Our media and pundits are useless.

Thought I’d point out a few things about Dinesh D’Souza’s latest for Forbes in which he opines on Obama:

Here is a man who spent his formative years–the first 17 years of his life–off the American mainland, in Hawaii, Indonesia and Pakistan, with multiple subsequent journeys to Africa.

… To his son, the elder [Kenyan] Obama represented a great and noble cause, the cause of anticolonialism.

The American Conservative’s Daniel Larison countered, “… conservative pundits and writers such as D“Souza have been indulging in so much evidence-free, ideological babbling for the last two years that many of them now seem convinced that this babbling is actually extremely serious, insightful commentary.”
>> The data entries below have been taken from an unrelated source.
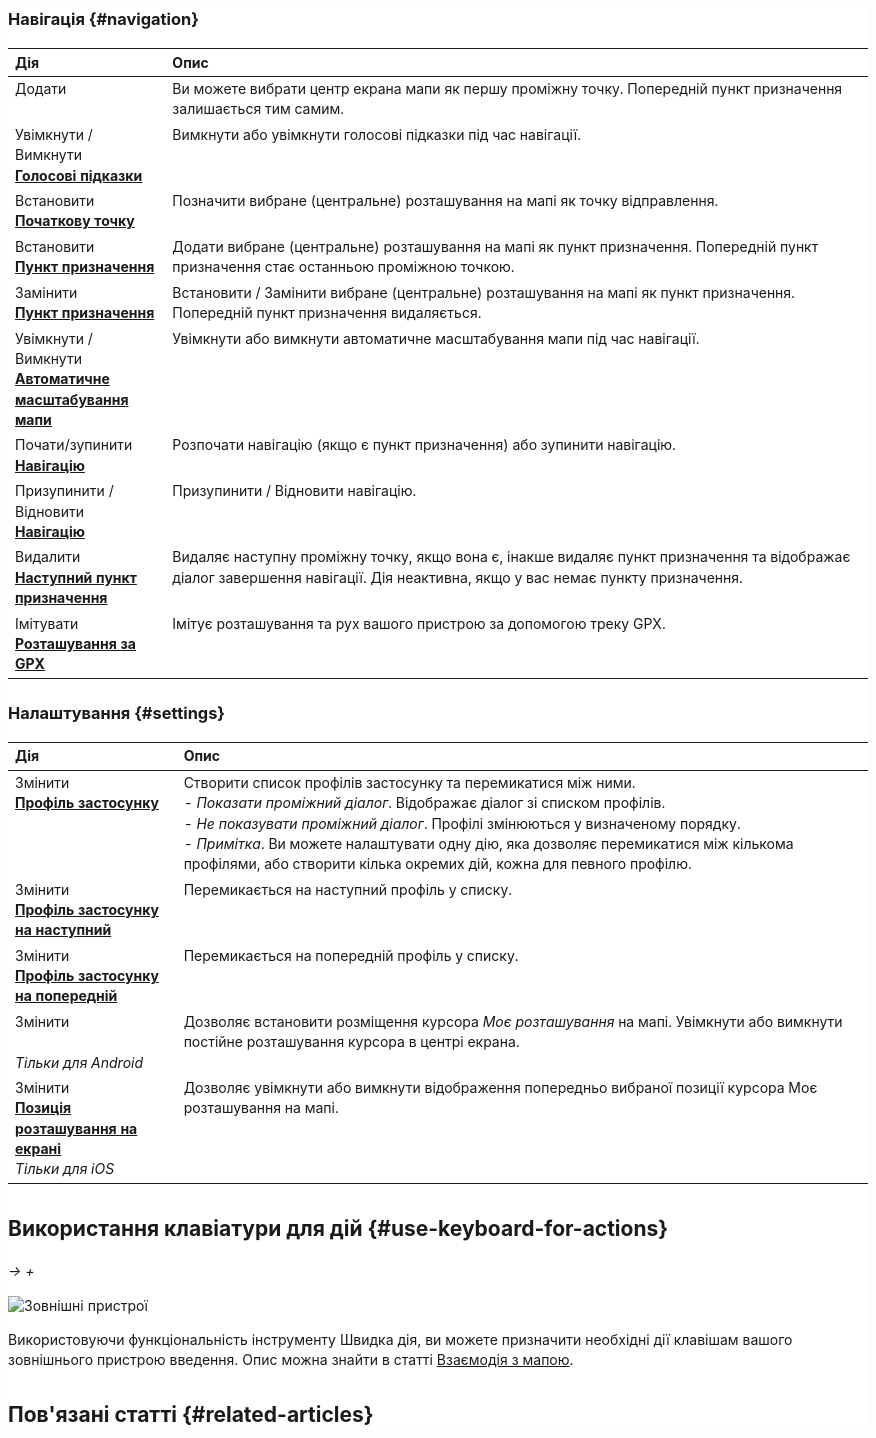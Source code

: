 
### Навігація {#navigation}

| Дія | Опис |
|:-------------|:-------------|
| Додати <br/> [**<Translate android="true" ids="quick_action_first_intermediate"/>**](../navigation/setup/route-navigation.md#intermediate-destinations) | Ви можете вибрати центр екрана мапи як першу проміжну точку. Попередній пункт призначення залишається тим самим. |
| Увімкнути / Вимкнути <br/> [**Голосові підказки**](../navigation/guidance/voice-navigation.md) | Вимкнути або увімкнути голосові підказки під час навігації. |
| Встановити <br/> [**Початкову точку**](../navigation/setup/route-navigation.md#set-destinations) | Позначити вибране (центральне) розташування на мапі як точку відправлення. |
| Встановити <br/> [**Пункт призначення**](../navigation/setup/route-navigation.md#set-destinations) | Додати вибране (центральне) розташування на мапі як пункт призначення. Попередній пункт призначення стає останньою проміжною точкою. |
| Замінити <br/> [**Пункт призначення**](../navigation/setup/route-navigation.md#intermediate-destinations) | Встановити / Замінити вибране (центральне) розташування на мапі як пункт призначення. Попередній пункт призначення видаляється. |
| Увімкнути / Вимкнути <br/> [**Автоматичне масштабування мапи**](../map/interact-with-map.md) | Увімкнути або вимкнути автоматичне масштабування мапи під час навігації. |
| Почати/зупинити <br/> [**Навігацію**](../navigation/setup/route-navigation.md#start--stop-navigation) | Розпочати навігацію (якщо є пункт призначення) або зупинити навігацію. |
| Призупинити / Відновити <br/> [**Навігацію**](../navigation/setup/route-navigation.md#pause--resume-navigation) | Призупинити / Відновити навігацію. |
| Видалити <br/> [**Наступний пункт призначення**](../navigation/setup/route-navigation.md#intermediate-destinations) | Видаляє наступну проміжну точку, якщо вона є, інакше видаляє пункт призначення та відображає діалог завершення навігації. Дія неактивна, якщо у вас немає пункту призначення. |
| Імітувати <br/> [**Розташування за GPX**](../plugins/development.md#gpx-track-simulation) | Імітує розташування та рух вашого пристрою за допомогою треку GPX. |


### Налаштування {#settings}

| Дія | Опис |
|:-------------|:-------------|
| Змінити <br/> [**Профіль застосунку**](../personal/profiles.md) | Створити список профілів застосунку та перемикатися між ними. <br /> - *Показати проміжний діалог*. Відображає діалог зі списком профілів. <br /> - *Не показувати проміжний діалог*. Профілі змінюються у визначеному порядку. <br /> - *Примітка*. Ви можете налаштувати одну дію, яка дозволяє перемикатися між кількома профілями, або створити кілька окремих дій, кожна для певного профілю. |
| Змінити <br/> [**Профіль застосунку на наступний**](../personal/profiles.md) | Перемикається на наступний профіль у списку. |
| Змінити <br/> [**Профіль застосунку на попередній**](../personal/profiles.md) | Перемикається на попередній профіль у списку. |
| Змінити <br/> [**<Translate android="true" ids="quick_action_display_position_in_center"/>**](../widgets/configure-screen.md#display-position-location-position-on-screen) <br /> *Тільки для Android* | Дозволяє встановити розміщення курсора *Моє розташування* на мапі. Увімкнути або вимкнути постійне розташування курсора в центрі екрана. |
| Змінити <br/> [**Позиція розташування на екрані**](../widgets/configure-screen.md#display-position-location-position-on-screen) <br /> *Тільки для iOS* | Дозволяє увімкнути або вимкнути відображення попередньо вибраної позиції курсора Моє розташування на мапі. |


## Використання клавіатури для дій {#use-keyboard-for-actions}

<InfoAndroidOnly />

*<Translate android="true" ids="shared_string_menu,shared_string_settings,shared_string_profiles,general_settings_2,external_input_device,shared_string_type"/> → &#43;*

![Зовнішні пристрої](@site/static/img/map/external_custom_2_andr.png)

Використовуючи функціональність інструменту Швидка дія, ви можете призначити необхідні дії клавішам вашого зовнішнього пристрою введення. Опис можна знайти в статті [Взаємодія з мапою](../map/interact-with-map.md#custom-input-device-type).


## Пов'язані статті {#related-articles}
Sweet myopia, Larison and everyone else. Haven’t you people learned already to stop and examine what was really said before you knee-jerk react and repel?

For starters, this is pure projection. Dinesh D’Souza himself spent his formative years – the first 17 years of his life – off the American mainland, in India. He arrived here through an international Rotarian program to attend college. Phew, the self-loathing must be strong in this one.

Next, remember the Town Hall meeting before the last presidential election in which McCain placated an audience member with “Obama is not an Arab.” Wait up. Being an Arab is bad? Listen to what comes out of their mouths: Being anti-colonial is bad? Conversely, colonialism is good? Armed with this realization, liberals now challenge conservatives like Gingrich and D’Souza on whether they agree with this notion.

As I have witnessed, unfortunately, a pro-colonial sentiment is very alive and well all across conservative America. For one example, a very prominent area Republican, highly educated in science and history, informed me that Haiti wouldn’t suffer half of its infrastructure problems if it were still under colonial rule. “These people just don’t know how to take care of themselves and there is no accountability structure.” This is the American democracy we ship abroad, folks: not self-determination but external accountability structures.

So, what D’Souza and Gingrich spew before midterms is not necessarily evidence-free babble but the fearless articulation of long-held beliefs. It is great insight not into Obama but the conservative psyche. And I am amazed at how often the media and their experts hit the mother lode and haven’t the first clue what to do with it.